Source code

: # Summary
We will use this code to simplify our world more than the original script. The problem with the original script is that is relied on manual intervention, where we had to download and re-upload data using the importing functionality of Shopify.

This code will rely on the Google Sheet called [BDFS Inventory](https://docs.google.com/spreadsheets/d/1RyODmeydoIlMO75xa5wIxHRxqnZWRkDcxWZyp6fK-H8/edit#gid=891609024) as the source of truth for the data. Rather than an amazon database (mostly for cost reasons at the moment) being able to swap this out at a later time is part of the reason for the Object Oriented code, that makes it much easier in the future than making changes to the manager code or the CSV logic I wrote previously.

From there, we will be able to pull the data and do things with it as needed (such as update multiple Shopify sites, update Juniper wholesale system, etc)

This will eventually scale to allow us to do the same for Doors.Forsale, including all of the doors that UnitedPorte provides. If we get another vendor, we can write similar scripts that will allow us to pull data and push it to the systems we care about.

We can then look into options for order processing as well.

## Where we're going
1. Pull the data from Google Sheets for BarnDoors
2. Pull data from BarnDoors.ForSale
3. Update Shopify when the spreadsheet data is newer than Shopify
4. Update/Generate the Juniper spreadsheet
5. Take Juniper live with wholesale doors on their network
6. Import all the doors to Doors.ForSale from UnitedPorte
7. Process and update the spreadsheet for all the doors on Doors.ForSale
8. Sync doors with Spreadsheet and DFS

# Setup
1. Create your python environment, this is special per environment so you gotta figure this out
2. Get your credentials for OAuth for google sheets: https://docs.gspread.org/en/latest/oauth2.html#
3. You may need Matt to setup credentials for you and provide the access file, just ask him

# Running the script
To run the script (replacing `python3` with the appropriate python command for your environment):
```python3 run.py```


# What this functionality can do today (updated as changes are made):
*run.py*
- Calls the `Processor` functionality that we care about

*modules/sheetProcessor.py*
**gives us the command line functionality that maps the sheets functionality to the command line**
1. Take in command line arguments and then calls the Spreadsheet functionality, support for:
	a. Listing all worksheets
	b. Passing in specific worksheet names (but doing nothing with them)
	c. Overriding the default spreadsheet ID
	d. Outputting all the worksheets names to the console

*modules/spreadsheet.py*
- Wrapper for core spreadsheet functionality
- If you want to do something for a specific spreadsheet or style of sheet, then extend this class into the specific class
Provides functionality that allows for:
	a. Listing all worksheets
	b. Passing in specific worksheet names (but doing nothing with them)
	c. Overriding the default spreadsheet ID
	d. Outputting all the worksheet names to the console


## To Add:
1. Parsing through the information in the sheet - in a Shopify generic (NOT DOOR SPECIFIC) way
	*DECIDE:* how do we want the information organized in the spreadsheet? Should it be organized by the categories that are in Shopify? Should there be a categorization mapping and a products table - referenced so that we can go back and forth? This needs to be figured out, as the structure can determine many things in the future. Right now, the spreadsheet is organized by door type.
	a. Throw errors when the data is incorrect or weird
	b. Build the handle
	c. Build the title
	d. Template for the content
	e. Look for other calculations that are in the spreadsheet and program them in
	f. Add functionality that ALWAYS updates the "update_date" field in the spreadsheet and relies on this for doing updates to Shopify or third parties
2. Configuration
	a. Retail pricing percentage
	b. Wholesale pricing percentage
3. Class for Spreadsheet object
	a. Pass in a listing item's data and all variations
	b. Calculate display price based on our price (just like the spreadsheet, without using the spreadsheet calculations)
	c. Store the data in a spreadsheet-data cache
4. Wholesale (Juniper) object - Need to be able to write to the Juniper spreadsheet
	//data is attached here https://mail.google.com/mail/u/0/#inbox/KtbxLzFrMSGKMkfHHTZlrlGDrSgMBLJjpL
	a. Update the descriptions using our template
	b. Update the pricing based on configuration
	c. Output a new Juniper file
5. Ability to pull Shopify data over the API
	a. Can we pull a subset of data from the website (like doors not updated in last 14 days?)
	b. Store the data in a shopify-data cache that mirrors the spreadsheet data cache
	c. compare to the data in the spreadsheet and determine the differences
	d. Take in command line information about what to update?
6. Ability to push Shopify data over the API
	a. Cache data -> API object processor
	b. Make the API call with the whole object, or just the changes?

- _To do_
While keeping every line the same, please copy out all the records.

- _Answer to this problem_
Source code

: # Summary
We will use this code to simplify our world more than the original script. The problem with the original script is that is relied on manual intervention, where we had to download and re-upload data using the importing functionality of Shopify.

This code will rely on the Google Sheet called [BDFS Inventory](https://docs.google.com/spreadsheets/d/1RyODmeydoIlMO75xa5wIxHRxqnZWRkDcxWZyp6fK-H8/edit#gid=891609024) as the source of truth for the data. Rather than an amazon database (mostly for cost reasons at the moment) being able to swap this out at a later time is part of the reason for the Object Oriented code, that makes it much easier in the future than making changes to the manager code or the CSV logic I wrote previously.

From there, we will be able to pull the data and do things with it as needed (such as update multiple Shopify sites, update Juniper wholesale system, etc)

This will eventually scale to allow us to do the same for Doors.Forsale, including all of the doors that UnitedPorte provides. If we get another vendor, we can write similar scripts that will allow us to pull data and push it to the systems we care about.

We can then look into options for order processing as well.

## Where we're going
1. Pull the data from Google Sheets for BarnDoors
2. Pull data from BarnDoors.ForSale
3. Update Shopify when the spreadsheet data is newer than Shopify
4. Update/Generate the Juniper spreadsheet
5. Take Juniper live with wholesale doors on their network
6. Import all the doors to Doors.ForSale from UnitedPorte
7. Process and update the spreadsheet for all the doors on Doors.ForSale
8. Sync doors with Spreadsheet and DFS

# Setup
1. Create your python environment, this is special per environment so you gotta figure this out
2. Get your credentials for OAuth for google sheets: https://docs.gspread.org/en/latest/oauth2.html#
3. You may need Matt to setup credentials for you and provide the access file, just ask him

# Running the script
To run the script (replacing `python3` with the appropriate python command for your environment):
```python3 run.py```


# What this functionality can do today (updated as changes are made):
*run.py*
- Calls the `Processor` functionality that we care about

*modules/sheetProcessor.py*
**gives us the command line functionality that maps the sheets functionality to the command line**
1. Take in command line arguments and then calls the Spreadsheet functionality, support for:
	a. Listing all worksheets
	b. Passing in specific worksheet names (but doing nothing with them)
	c. Overriding the default spreadsheet ID
	d. Outputting all the worksheets names to the console

*modules/spreadsheet.py*
- Wrapper for core spreadsheet functionality
- If you want to do something for a specific spreadsheet or style of sheet, then extend this class into the specific class
Provides functionality that allows for:
	a. Listing all worksheets
	b. Passing in specific worksheet names (but doing nothing with them)
	c. Overriding the default spreadsheet ID
	d. Outputting all the worksheet names to the console


## To Add:
1. Parsing through the information in the sheet - in a Shopify generic (NOT DOOR SPECIFIC) way
	*DECIDE:* how do we want the information organized in the spreadsheet? Should it be organized by the categories that are in Shopify? Should there be a categorization mapping and a products table - referenced so that we can go back and forth? This needs to be figured out, as the structure can determine many things in the future. Right now, the spreadsheet is organized by door type.
	a. Throw errors when the data is incorrect or weird
	b. Build the handle
	c. Build the title
	d. Template for the content
	e. Look for other calculations that are in the spreadsheet and program them in
	f. Add functionality that ALWAYS updates the "update_date" field in the spreadsheet and relies on this for doing updates to Shopify or third parties
2. Configuration
	a. Retail pricing percentage
	b. Wholesale pricing percentage
3. Class for Spreadsheet object
	a. Pass in a listing item's data and all variations
	b. Calculate display price based on our price (just like the spreadsheet, without using the spreadsheet calculations)
	c. Store the data in a spreadsheet-data cache
4. Wholesale (Juniper) object - Need to be able to write to the Juniper spreadsheet
	//data is attached here https://mail.google.com/mail/u/0/#inbox/KtbxLzFrMSGKMkfHHTZlrlGDrSgMBLJjpL
	a. Update the descriptions using our template
	b. Update the pricing based on configuration
	c. Output a new Juniper file
5. Ability to pull Shopify data over the API
	a. Can we pull a subset of data from the website (like doors not updated in last 14 days?)
	b. Store the data in a shopify-data cache that mirrors the spreadsheet data cache
	c. compare to the data in the spreadsheet and determine the differences
	d. Take in command line information about what to update?
6. Ability to push Shopify data over the API
	a. Cache data -> API object processor
	b. Make the API call with the whole object, or just the changes?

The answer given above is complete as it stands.